The UW-Oshkosh Hall of Fame was established in 1974 to give tribute
and deserved recognition to former athletes, coaches and friends of
the university. It is also intended to enhance school tradition by
honoring those people who have shown exceptional ability while on
the UW-Oshkosh campus and since graduation.
2008 Inductee Tara (Harding) Jaeger
Of all the sports
at UW-Oshkosh, none is more decorated with national championships
than women’s track and field.
For the past 22 years, UW-Oshkosh head coach Deb Vercauteren has
built a legacy of successful indoor and outdoor track and field
teams that have earned a combined 21 Wisconsin Intercollegiate Athletic
Conference (WIAC) titles and 14 National Collegiate Athletic Association
(NCAA) Division III championships.
The program’s success would not have been possible without
the dedication of excellence-driven individuals like Tara (Harding)
Jaeger, Vercauteren said.
Winning back-to-back NCAA Division III titles in the long jump and
earning 11 All-America titles in indoor and outdoor track and field
from 1993 to 1997, Jaeger is one of the many athletes who have helped
build Vercauteren’s winning tradition.
Attracted to UW-Oshkosh by the women’s gymnastics program,
the Fond du Lac native decided early in her freshman year that her
athletic experience at UW-Oshkosh would take her on a different
path – one that ended in track and field.

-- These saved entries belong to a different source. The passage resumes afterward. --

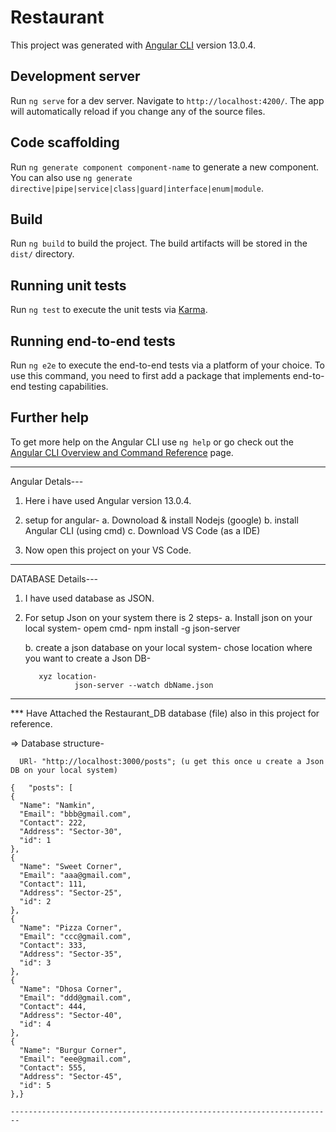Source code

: # Restaurant

This project was generated with [Angular CLI](https://github.com/angular/angular-cli) version 13.0.4.

## Development server

Run `ng serve` for a dev server. Navigate to `http://localhost:4200/`. The app will automatically reload if you change any of the source files.

## Code scaffolding

Run `ng generate component component-name` to generate a new component. You can also use `ng generate directive|pipe|service|class|guard|interface|enum|module`.

## Build

Run `ng build` to build the project. The build artifacts will be stored in the `dist/` directory.

## Running unit tests

Run `ng test` to execute the unit tests via [Karma](https://karma-runner.github.io).

## Running end-to-end tests

Run `ng e2e` to execute the end-to-end tests via a platform of your choice. To use this command, you need to first add a package that implements end-to-end testing capabilities.

## Further help

To get more help on the Angular CLI use `ng help` or go check out the [Angular CLI Overview and Command Reference](https://angular.io/cli) page.


--------------------------------------------------------------------------------------


Angular Detals---
1. Here i have used Angular version 13.0.4.
2. setup for angular-
    a. Downoload & install Nodejs (google)
    b. install Angular CLI (using cmd)
    c. Download VS Code (as a IDE)

3. Now open this project on your VS Code.    



-------------------------------------------------------------------------------------


DATABASE Details---

1. I have used database as JSON.
2. For setup Json on your system there is 2 steps-
    a. Install json on your local system-
         opem cmd- 
                 npm install -g json-server

   b. create a json database on your local system-
      chose location where you want to create a Json DB-

          xyz location- 
                  json-server --watch dbName.json             

-------------------------------------------------------------------

 *** Have Attached the Restaurant_DB database (file) also in this project for reference. 

=>   Database structure- 

      URl- "http://localhost:3000/posts"; (u get this once u create a Json   DB on your local system)

    {   "posts": [
    {
      "Name": "Namkin",
      "Email": "bbb@gmail.com",
      "Contact": 222,
      "Address": "Sector-30",
      "id": 1
    },
    {
      "Name": "Sweet Corner",
      "Email": "aaa@gmail.com",
      "Contact": 111,
      "Address": "Sector-25",
      "id": 2
    },
    {
      "Name": "Pizza Corner",
      "Email": "ccc@gmail.com",
      "Contact": 333,
      "Address": "Sector-35",
      "id": 3
    },
    {
      "Name": "Dhosa Corner",
      "Email": "ddd@gmail.com",
      "Contact": 444,
      "Address": "Sector-40",
      "id": 4
    },
    {
      "Name": "Burgur Corner",
      "Email": "eee@gmail.com",
      "Contact": 555,
      "Address": "Sector-45",
      "id": 5
    },}

    ------------------------------------------------------------------------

Making her mark as a rookie, Jaeger earned top conference honors
in the indoor triple jump and All-America status on the outdoor
400-meter relay team. She also contributed to the team’s sixth
consecutive indoor conference title.
In 1994, Jaeger built on the success of her triple jump career and
earned sixth place and All-America honors at the NCAA Division III
Indoor Championship. This individual success helped the Titans to
the national team title. Jaeger also claimed the indoor conference
triple jump title and helped the Titans win the outdoor league team
title.
Buying into Vercauteren’s winning mentality that an athlete
should never settle for less than their best, Jaeger set a school
record with a jump of 18-10 to win her first of two NCAA Division
III indoor long jump titles and earned second place in the national
triple jump competition in 1995. She also took indoor conference
titles in both the long and triple jumps and the 800-meter relay
to earn the title of Outstanding Field Athlete at the conference
meet.
Clinching consecutive indoor national and conference long jump titles
and a third consecutive national team title in 1996, Jaeger credits
much of her jumping success to former assistant coach Evan Perkins.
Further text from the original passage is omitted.